For clinicians advocating for resources to provide comprehensive treatment for this population, it is essential that empirical data and comprehensive assessment information be generated. Structured RTCs with reward and consequences have demonstrated the potential for decreasing aggressive child behaviors, although data are very limited (Blackman, Eustace, & Chowdhury, 1991; Curry, 1991). Behavioral measures can describe the actions of an SED youth, but do not reveal the psychological, developmental, or social factors that underlie those actions.
Measures of Behavioral Problems and Social Competence
Measuring Behavioral Problems
Behavioral checklists typically are employed in studies focused on youth with psychiatric symptoms. The Child Behavioral Checklist (CBCL) is the most widely used and well-validated tool of this sort (Furlong & Wood, 1999). The CBCL was designed to identify behavioral problems and discriminate between children referred for mental health services and those not referred.

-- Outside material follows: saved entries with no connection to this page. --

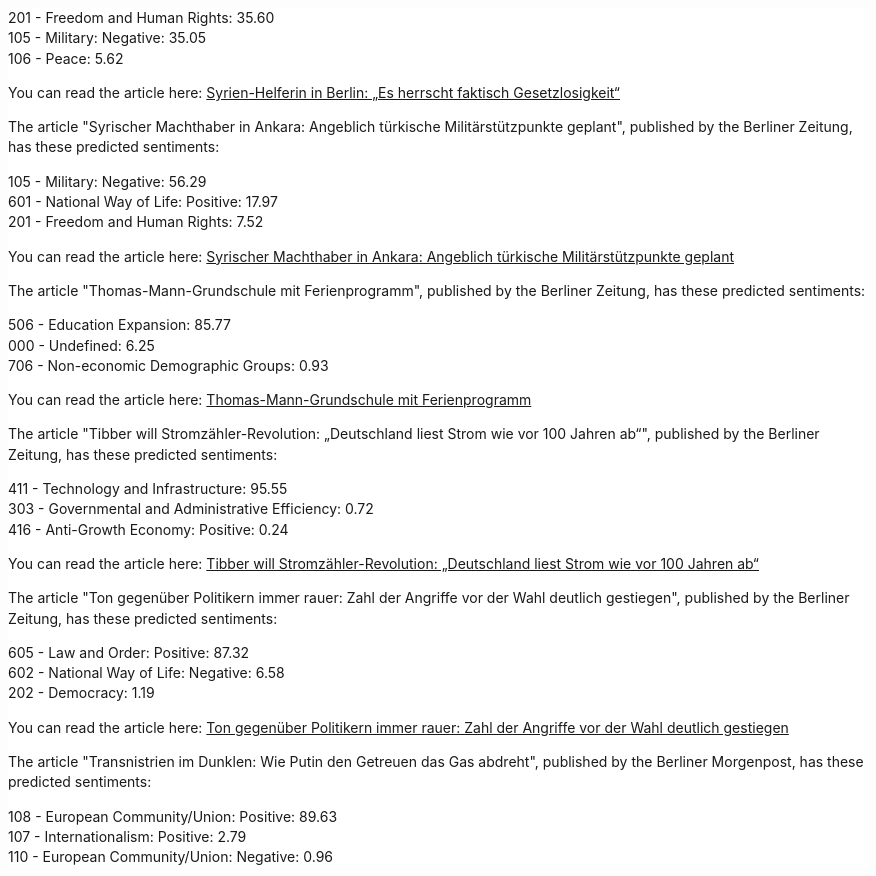 201 - Freedom and Human Rights: 35.60  
105 - Military: Negative: 35.05  
106 - Peace: 5.62

You can read the article here: [Syrien-Helferin in Berlin: „Es herrscht faktisch Gesetzlosigkeit“](https://www.berliner-zeitung.de/mensch-metropole/syrien-helferin-es-herrscht-faktisch-gesetzlosigkeit-li.2292015)

The article "Syrischer Machthaber in Ankara: Angeblich türkische Militärstützpunkte geplant", published by the Berliner Zeitung, has these predicted sentiments:

105 - Military: Negative: 56.29  
601 - National Way of Life: Positive: 17.97  
201 - Freedom and Human Rights: 7.52

You can read the article here: [Syrischer Machthaber in Ankara: Angeblich türkische Militärstützpunkte geplant](https://www.berliner-zeitung.de/politik-gesellschaft/syrischer-machthaber-in-ankara-angeblich-tuerkische-militaerstuetzpunkte-geplant-li.2293360)

The article "Thomas-Mann-Grundschule mit Ferienprogramm", published by the Berliner Zeitung, has these predicted sentiments:

506 - Education Expansion: 85.77  
000 - Undefined: 6.25  
706 - Non-economic Demographic Groups: 0.93

You can read the article here: [Thomas-Mann-Grundschule mit Ferienprogramm](https://www.berliner-zeitung.de/mensch-metropole/thomas-mann-grundschule-mit-ferienprogramm-li.2293309)

The article "Tibber will Stromzähler-Revolution: „Deutschland liest Strom wie vor 100 Jahren ab“", published by the Berliner Zeitung, has these predicted sentiments:

411 - Technology and Infrastructure: 95.55  
303 - Governmental and Administrative Efficiency: 0.72  
416 - Anti-Growth Economy: Positive: 0.24

You can read the article here: [Tibber will Stromzähler-Revolution: „Deutschland liest Strom wie vor 100 Jahren ab“](https://www.berliner-zeitung.de/wirtschaft-verantwortung/strompreis-startup-tibber-in-berlin-deutschland-liest-strom-wie-vor-100-jahren-ab-li.2281273)

The article "Ton gegenüber Politikern immer rauer: Zahl der Angriffe vor der Wahl deutlich gestiegen", published by the Berliner Zeitung, has these predicted sentiments:

605 - Law and Order: Positive: 87.32  
602 - National Way of Life: Negative: 6.58  
202 - Democracy: 1.19

You can read the article here: [Ton gegenüber Politikern immer rauer: Zahl der Angriffe vor der Wahl deutlich gestiegen](https://www.berliner-zeitung.de/politik-gesellschaft/ton-gegenueber-politikern-immer-rauer-angriffe-auf-amts-und-mandatstraeger-deutlich-gestiegen-li.2293337)

The article "Transnistrien im Dunklen: Wie Putin den Getreuen das Gas abdreht", published by the Berliner Morgenpost, has these predicted sentiments:

108 - European Community/Union: Positive: 89.63  
107 - Internationalism: Positive: 2.79  
110 - European Community/Union: Negative: 0.96
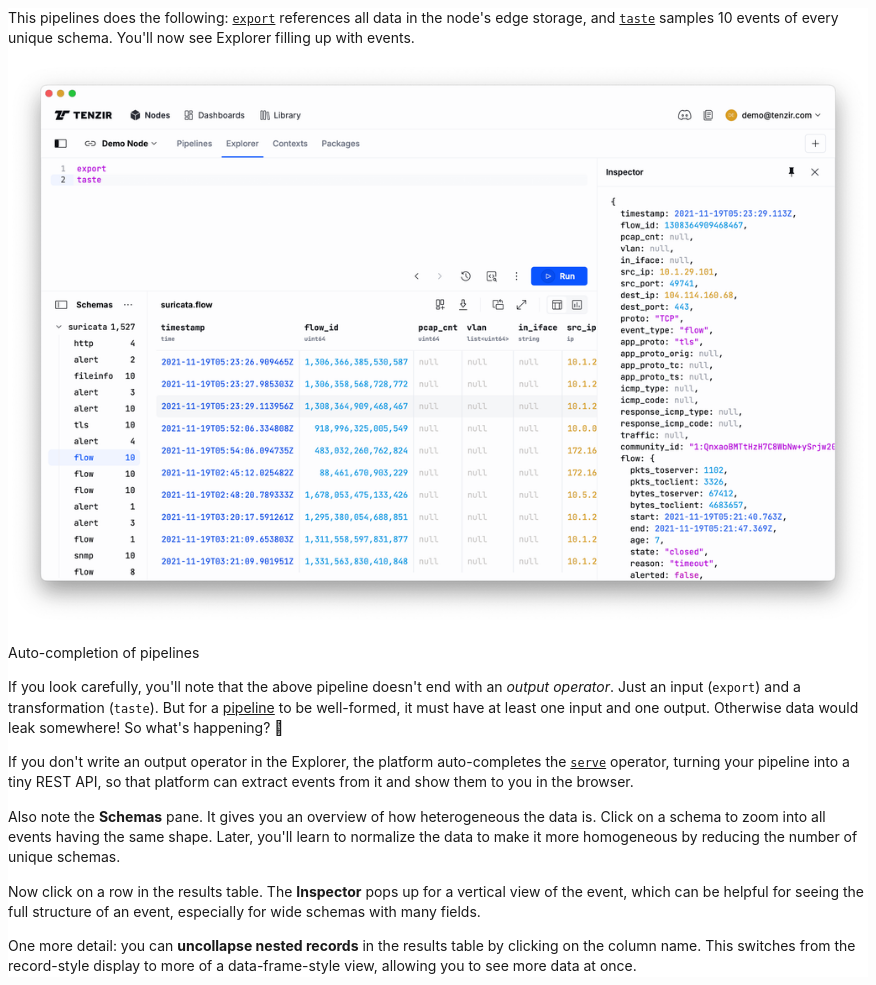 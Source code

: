 This pipelines does the following: [`export`](/reference/operators/export) references all data in the node's edge storage, and [`taste`](/reference/operators/taste) samples 10 events of every unique schema. You'll now see Explorer filling up with events.

![Getting a taste](/pr-preview/pr-116/_astro/demo-node-export-taste.DKQLkuB8_Z2aP67z.webp)

Auto-completion of pipelines

If you look carefully, you'll note that the above pipeline doesn't end with an *output operator*. Just an input (`export`) and a transformation (`taste`). But for a [pipeline](/explanations/architecture/pipeline) to be well-formed, it must have at least one input and one output. Otherwise data would leak somewhere! So what's happening? 🤔

If you don't write an output operator in the Explorer, the platform auto-completes the [`serve`](/reference/operators/serve) operator, turning your pipeline into a tiny REST API, so that platform can extract events from it and show them to you in the browser.

Also note the **Schemas** pane. It gives you an overview of how heterogeneous the data is. Click on a schema to zoom into all events having the same shape. Later, you'll learn to normalize the data to make it more homogeneous by reducing the number of unique schemas.

Now click on a row in the results table. The **Inspector** pops up for a vertical view of the event, which can be helpful for seeing the full structure of an event, especially for wide schemas with many fields.

One more detail: you can **uncollapse nested records** in the results table by clicking on the column name. This switches from the record-style display to more of a data-frame-style view, allowing you to see more data at once.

While overtly disruptive behaviors are often the symptoms that qualify SED youth for RTC placement, it is possible that social, emotional, and developmental factors may underlie behavioral difficulties.
Measuring Social Competence
A key indicator of psychological, social, and emotional health is an individual's effectiveness in social interactions or social competence. Although social competence historically has been measured by skills checklists, behavioral assessments, and peer reports (Merrell & Gimple, 1998; Rose-Krasnor, 1997), the perspective of developmental psychopathology points to the salience of assessing deficits in earlier competencies.
Accordingly, Schultz and Selman (1998) have developed the Group for the Study of Interpersonal Development (GSID) Relationship Questionnaire (ReI-Q), based on their relationship model. They propose that "social competence ultimately rests upon the capacity for forming close relationships with other people, and that capacity in turn is grounded in psychosocial competence or internal psychological development" (p. 2). Social competence is considered from an orthogenic perspective, implying movement from a relatively global state and lack of differentiation to a position of differentiation and hierarchic integration (Werner, 1948). This perspective allows for regression within the context of growth. It assumes that the development of social competence is based upon the growing ability of a person to differentiate and organize the social perspective of self and others on a cognitive as well as emotional level.